Oppenheimer analysts downgraded healthcare stock CVS (CVS - Get Report) from outperform to perform on Monday, citing drug pricing headwinds and the company's unfavorable exposure to the managed-care business.
CVS shares were unaffected on Monday morning, however, rising 2% to $53.85. They are down almost 18% this year, however, compared to a gain of about 16% for the S&P 500.
Oppenheimer removed its $85 price target for CVS, which was 64% above the stock's closing price on Friday.
"We are looking to reset the bar on our CVS rating, as we view it as more of a long-term opportunity given the potential timeline to execute on its strategy and the near-term legacy business challenges," the analysts wrote.
Oppenheimer said that the near-term challenge is that "we expect the drug-price noise out of Washington to continue for the foreseeable future. Shares of rival pharmacy firm Walgreens (WBA - Get Report) have plummeted 15.8% since April 1, as the company posted disappointing guidance largely due to near-term drug pricing deterioration.

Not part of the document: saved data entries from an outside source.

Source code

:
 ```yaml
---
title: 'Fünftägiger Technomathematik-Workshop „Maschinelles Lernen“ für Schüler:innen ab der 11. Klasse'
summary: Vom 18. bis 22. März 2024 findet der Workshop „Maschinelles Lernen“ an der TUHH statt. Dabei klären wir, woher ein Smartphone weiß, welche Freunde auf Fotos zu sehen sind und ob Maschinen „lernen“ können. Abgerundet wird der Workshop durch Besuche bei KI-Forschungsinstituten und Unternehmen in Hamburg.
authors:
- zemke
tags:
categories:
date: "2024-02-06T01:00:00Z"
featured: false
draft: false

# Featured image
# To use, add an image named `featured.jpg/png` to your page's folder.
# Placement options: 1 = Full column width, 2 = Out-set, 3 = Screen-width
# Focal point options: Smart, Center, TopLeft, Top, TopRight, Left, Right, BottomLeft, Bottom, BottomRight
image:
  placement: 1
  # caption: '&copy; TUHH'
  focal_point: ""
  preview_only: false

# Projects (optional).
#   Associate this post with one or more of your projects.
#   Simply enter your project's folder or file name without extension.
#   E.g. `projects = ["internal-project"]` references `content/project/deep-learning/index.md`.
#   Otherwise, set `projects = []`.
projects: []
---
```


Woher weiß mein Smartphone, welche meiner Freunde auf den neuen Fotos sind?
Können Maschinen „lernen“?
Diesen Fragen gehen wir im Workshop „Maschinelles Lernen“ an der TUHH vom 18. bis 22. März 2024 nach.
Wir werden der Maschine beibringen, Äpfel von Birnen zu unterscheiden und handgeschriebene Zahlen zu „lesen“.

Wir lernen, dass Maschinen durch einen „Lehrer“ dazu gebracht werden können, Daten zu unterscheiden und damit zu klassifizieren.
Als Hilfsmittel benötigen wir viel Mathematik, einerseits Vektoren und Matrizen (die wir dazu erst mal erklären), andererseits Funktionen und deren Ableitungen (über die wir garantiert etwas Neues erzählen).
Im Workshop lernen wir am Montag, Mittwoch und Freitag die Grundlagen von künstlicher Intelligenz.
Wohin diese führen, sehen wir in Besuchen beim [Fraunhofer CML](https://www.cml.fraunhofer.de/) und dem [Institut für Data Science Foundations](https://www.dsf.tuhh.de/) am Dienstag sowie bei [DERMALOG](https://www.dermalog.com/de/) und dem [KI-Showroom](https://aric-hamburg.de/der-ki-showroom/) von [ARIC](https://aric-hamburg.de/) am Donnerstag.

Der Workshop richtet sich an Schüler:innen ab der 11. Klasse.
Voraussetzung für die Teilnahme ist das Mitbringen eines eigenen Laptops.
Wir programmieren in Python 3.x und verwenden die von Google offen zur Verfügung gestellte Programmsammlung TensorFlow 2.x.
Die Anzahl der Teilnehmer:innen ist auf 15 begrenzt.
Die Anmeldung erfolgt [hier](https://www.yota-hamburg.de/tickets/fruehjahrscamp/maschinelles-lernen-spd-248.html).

Meanwhile, United Health (UNH - Get Report) shares fell 8.6% last week as Democratic presidential candidate Bernie Sanders announced a "medicare-for-all plan" that would create a single-payer health care system to replace the current employer-based system.

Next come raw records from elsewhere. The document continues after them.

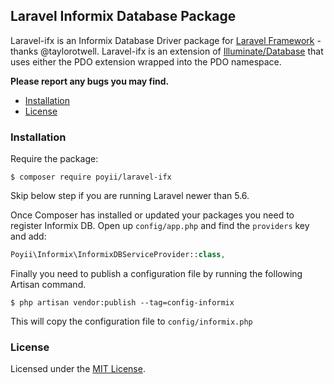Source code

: ## Laravel Informix Database Package

Laravel-ifx is an Informix Database Driver package for [Laravel Framework](http://laravel.com/) - thanks @taylorotwell. Laravel-ifx is an extension of [Illuminate/Database](https://github.com/illuminate/database) that uses either the PDO extension wrapped into the PDO namespace.

**Please report any bugs you may find.**

- [Installation](#installation)
- [License](#license)

### Installation

Require the package:

```terminal
$ composer require poyii/laravel-ifx
```

Skip below step if you are running Laravel newer than 5.6.

Once Composer has installed or updated your packages you need to register Informix DB. Open up `config/app.php` and find
the `providers` key and add:

```php
Poyii\Informix\InformixDBServiceProvider::class,
```

Finally you need to publish a configuration file by running the following Artisan command.

```terminal
$ php artisan vendor:publish --tag=config-informix
```

This will copy the configuration file to `config/informix.php`

### License

Licensed under the [MIT License](http://cheeaun.mit-license.org/).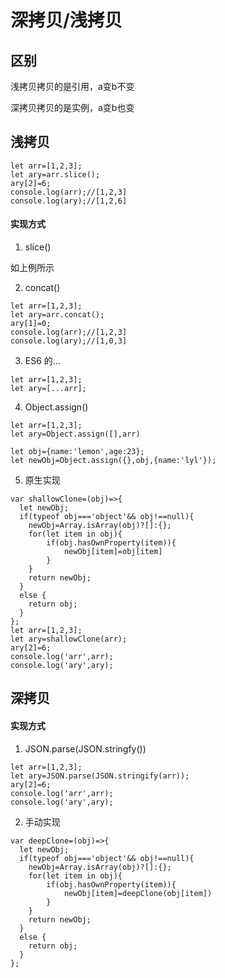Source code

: # 深拷贝/浅拷贝
## 区别
浅拷贝拷贝的是引用，a变b不变

深拷贝拷贝的是实例，a变b也变
## 浅拷贝
```ecmascript 6
let arr=[1,2,3];
let ary=arr.slice();
ary[2]=6;
console.log(arr);//[1,2,3]
console.log(ary);//[1,2,6]
```
#### 实现方式
1. slice()

如上例所示

2. concat()
```ecmascript 6
let arr=[1,2,3];
let ary=arr.concat();
ary[1]=0;
console.log(arr);//[1,2,3]
console.log(ary);//[1,0,3]
```
3. ES6 的...
```ecmascript 6
let arr=[1,2,3];
let ary=[...arr];
```
4. Object.assign()
```ecmascript 6
let arr=[1,2,3];
let ary=Object.assign([],arr)

let obj={name:'lemon',age:23};
let newObj=Object.assign({},obj,{name:'lyl'});
```
5. 原生实现
```ecmascript 6
var shallowClone=(obj)=>{
  let newObj;
  if(typeof obj==='object'&& obj!==null){
  	newObj=Array.isArray(obj)?[]:{};
  	for(let item in obj){
  		if(obj.hasOwnProperty(item)){
  			newObj[item]=obj[item]
		}
	}
  	return newObj;
  }
  else {
  	return obj;
  }
};
let arr=[1,2,3];
let ary=shallowClone(arr);
ary[2]=6;
console.log('arr',arr);
console.log('ary',ary);
```
## 深拷贝
#### 实现方式
1. JSON.parse(JSON.stringfy())
```ecmascript 6
let arr=[1,2,3];
let ary=JSON.parse(JSON.stringify(arr));
ary[2]=6;
console.log('arr',arr);
console.log('ary',ary);
```

2. 手动实现
```ecmascript 6
var deepClone=(obj)=>{
  let newObj;
  if(typeof obj==='object'&& obj!==null){
  	newObj=Array.isArray(obj)?[]:{};
  	for(let item in obj){
  		if(obj.hasOwnProperty(item)){
  			newObj[item]=deepClone(obj[item])
		}
	}
  	return newObj;
  }
  else {
  	return obj;
  }
};
```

Oppenheimer analysts added that "we remain bullish on the overall managed care sector --particularly in light of the recent weakness in the group -- but CVS's exposure to the business is still quite modest, and we would prefer other names in the space right now," Oppenheimer said.
While CVS acquired Aetna for $71 billion in a deal that closed in late 2018, Oppenheimer notes that earnings from managed care operations will only account for roughly 31%, in the firm's own estimate, of CVS' total 2019 earnings. According to Oppenheimer, that suggests "CVS's fate will likely continue to ride on the pharmacy segments (69% combined), which we believe face less bullish prospects."
The analysts said the full integration of Aetna will take long enough that there is currently insufficient visibility to justify a higher valuation.
Oppenheimer is looking for full-year adjusted 2019 earnings per share of $6.75, a reduction from 2018's EPS result of $7.08.